# How fires are built, in Texas, in their smokers...



## daveomak (Mar 24, 2021)

No grating...


...


----------



## Winterrider (Mar 24, 2021)

Nice video Dave, thanks!


----------



## hoity toit (Mar 24, 2021)

COOL


----------



## indaswamp (Mar 24, 2021)

fies? Is that suppose to be fires?


----------



## Wurstmeister (Mar 24, 2021)

Great job Dave.  I could have had enough with 1 of the little guys you caught?!  Appreciate you sharing your excess with those who are hungry. BTW - How did the young'uns handle the catfish heads?


----------



## Bearcarver (Mar 24, 2021)

Interesting Video!!
The Catties look Great.
Catfish has always been By Far my Favorite Eating Fish, even back in the 50s when I think my family was the only ones in Pennsylvania admitting to eating Catfish. Everybody up here said, "Ewww--You eat Catfish???"
However the first thing I always do with a Catfish is Skin it.
Catfish skin is like thick rubber, like a Wetsuit.
I was glad to see it fell off in this video, later, but it would be better to remove it first IMHO.  And they are soooo Easy to Skin.

Bear


----------



## BrianGSDTexoma (Mar 24, 2021)

Boy that the easy way to skin catfish.  Going to have to try that.  I have some friends that go noodling for them.  Tried get me do it and said no way.  They have had some close calls.


----------



## Smokin Okie (Mar 24, 2021)

That's pretty cool,  but that smoker would have to become a dedicated catfish smoker.   I would not want to put any other meats in there as the fish smell will hang around.
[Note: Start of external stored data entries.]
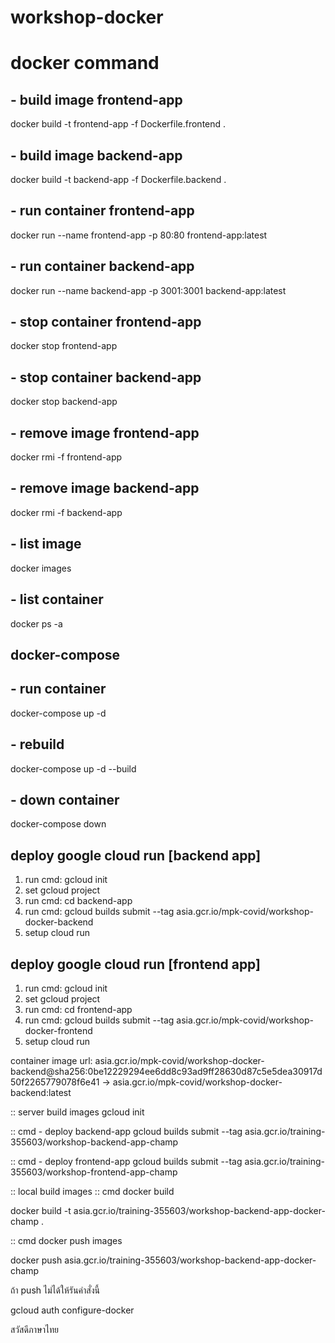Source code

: # workshop-docker

# docker command
## - build image frontend-app
docker build -t frontend-app -f Dockerfile.frontend .

## - build image backend-app
docker build -t backend-app -f Dockerfile.backend .

## - run container frontend-app
docker run --name frontend-app -p 80:80 frontend-app:latest

## - run container backend-app
docker run --name backend-app -p 3001:3001 backend-app:latest

## - stop container frontend-app
docker stop frontend-app

## - stop container backend-app
docker stop backend-app

## - remove image frontend-app
docker rmi -f frontend-app

## - remove image backend-app
docker rmi -f backend-app

## - list image
docker images

## - list container
docker ps -a


## docker-compose
## - run container
docker-compose up -d

## - rebuild
docker-compose up -d --build

## - down container 
docker-compose down 

## deploy google cloud run [backend app]
1. run cmd: gcloud init
2. set gcloud project
3. run cmd: cd backend-app
4. run cmd: gcloud builds submit --tag asia.gcr.io/mpk-covid/workshop-docker-backend
5. setup cloud run 


## deploy google cloud run [frontend app]
1. run cmd: gcloud init
2. set gcloud project
3. run cmd: cd frontend-app
4. run cmd: gcloud builds submit --tag asia.gcr.io/mpk-covid/workshop-docker-frontend
5. setup cloud run 

container image url:
asia.gcr.io/mpk-covid/workshop-docker-backend@sha256:0be12229294ee6dd8c93ad9ff28630d87c5e5dea30917d50f2265779078f6e41 -> asia.gcr.io/mpk-covid/workshop-docker-backend:latest

:: server build images
gcloud init

:: cmd - deploy backend-app
gcloud builds submit --tag asia.gcr.io/training-355603/workshop-backend-app-champ

:: cmd - deploy frontend-app
gcloud builds submit --tag asia.gcr.io/training-355603/workshop-frontend-app-champ


:: local build images
:: cmd docker build

docker build -t asia.gcr.io/training-355603/workshop-backend-app-docker-champ .

:: cmd docker push images

docker push asia.gcr.io/training-355603/workshop-backend-app-docker-champ

ถ้า push ไม่ได้ให้รันคำสั่งนี้

gcloud auth configure-docker

สวัสดีภาษาไทย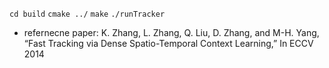 `cd build`
`cmake ../`
`make`
`./runTracker`
* refernecne paper:
K. Zhang, L. Zhang, Q. Liu, D. Zhang, and M-H. Yang, “Fast Tracking via Dense Spatio-Temporal Context Learning,” In ECCV 2014
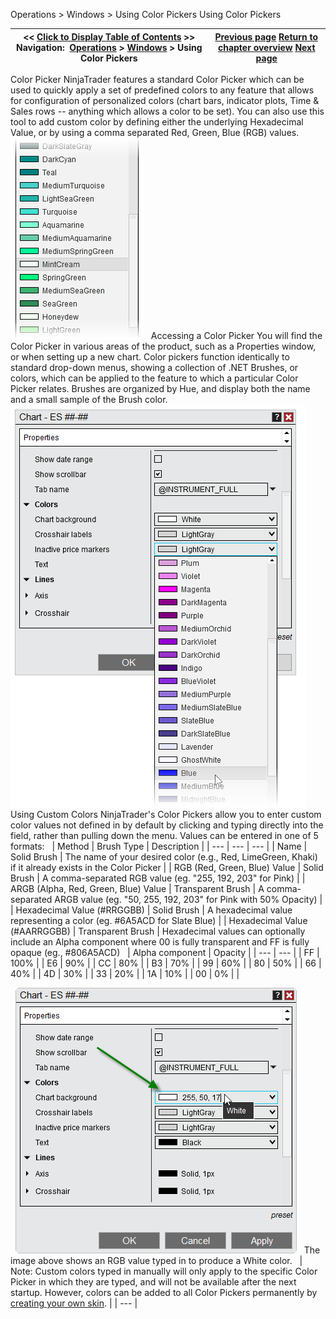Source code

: ﻿
Operations > Windows > Using Color Pickers
Using Color Pickers

| << [Click to Display Table of Contents](using_color_pickers.md) >> **Navigation:**     [Operations](operations.md) > [Windows](window_tabs.md) > Using Color Pickers | [Previous page](printing_content.md) [Return to chapter overview](window_tabs.md) [Next page](ninjascript.md) |
| --- | --- |

Color Picker
NinjaTrader features a standard Color Picker which can be used to quickly apply a set of predefined colors to any feature that allows for configuration of personalized colors (chart bars, indicator plots, Time & Sales rows -- anything which allows a color to be set). You can also use this tool to add custom color by defining either the underlying Hexadecimal Value, or by using a comma separated Red, Green, Blue (RGB) values.
 
![ColorPicker1](colorpicker1.png)
 
Accessing a Color Picker
You will find the Color Picker in various areas of the product, such as a Properties window, or when setting up a new chart. Color pickers function identically to standard drop-down menus, showing a collection of .NET Brushes, or colors, which can be applied to the feature to which a particular Color Picker relates. Brushes are organized by Hue, and display both the name and a small sample of the Brush color.
 
![ColorPicker2](colorpicker2.png)
 
Using Custom Colors
NinjaTrader's Color Pickers allow you to enter custom color values not defined in by default by clicking and typing directly into the field, rather than pulling down the menu. Values can be entered in one of 5 formats:
 
| Method | Brush Type | Description |
| --- | --- | --- |
| Name | Solid Brush | The name of your desired color (e.g., Red, LimeGreen, Khaki) if it already exists in the Color Picker |
| RGB (Red, Green, Blue) Value | Solid Brush | A comma-separated RGB value (eg. "255, 192, 203" for Pink) |
| ARGB (Alpha, Red, Green, Blue) Value | Transparent Brush | A comma-separated ARGB value (eg. "50, 255, 192, 203" for Pink with 50% Opacity) |
| Hexadecimal Value (#RRGGBB) | Solid Brush | A hexadecimal value representing a color (eg. #6A5ACD for Slate Blue) |
| Hexadecimal Value (#AARRGGBB) | Transparent Brush | Hexadecimal values can optionally include an Alpha component where 00 is fully transparent and FF is fully opaque (eg., #806A5ACD)     | Alpha component | Opacity | | --- | --- | | FF | 100% | | E6 | 90% | | CC | 80% | | B3 | 70% | | 99 | 60% | | 80 | 50% | | 66 | 40% | | 4D | 30% | | 33 | 20% | | 1A | 10% | | 00 | 0% | |

 
![ColorPicker3](colorpicker3.png)
 
The image above shows an RGB value typed in to produce a White color.
 
| Note: Custom colors typed in manually will only apply to the specific Color Picker in which they are typed, and will not be available after the next startup. However, colors can be added to all Color Pickers permanently by [creating your own skin](creating_your_own_skin.md). |
| --- |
And I still think I'd prefer to clean em and fry em.


----------



## smokeymose (Mar 24, 2021)

Cool video, Dave!
I'll still take mine deep fried with fries and cole slaw thank you...
:-)


----------



## Paulie Walnuts 440 (Mar 24, 2021)

Great video and love to see another method and learned something new.


----------



## JWFokker (Mar 24, 2021)

Easier to do with a bigger fire. Patio size offsets need some help to keep burning with minimal fuel.


----------



## daveomak (Mar 25, 2021)

JWFokker said:


> Easier to do with a bigger fire. Patio size offsets need some help to keep burning with minimal fuel.



Please explain what you mean by that...  I'm lost...  Dave


----------



## paul_alex (May 1, 2021)

Does anyone know the origin of these type of smokers?


----------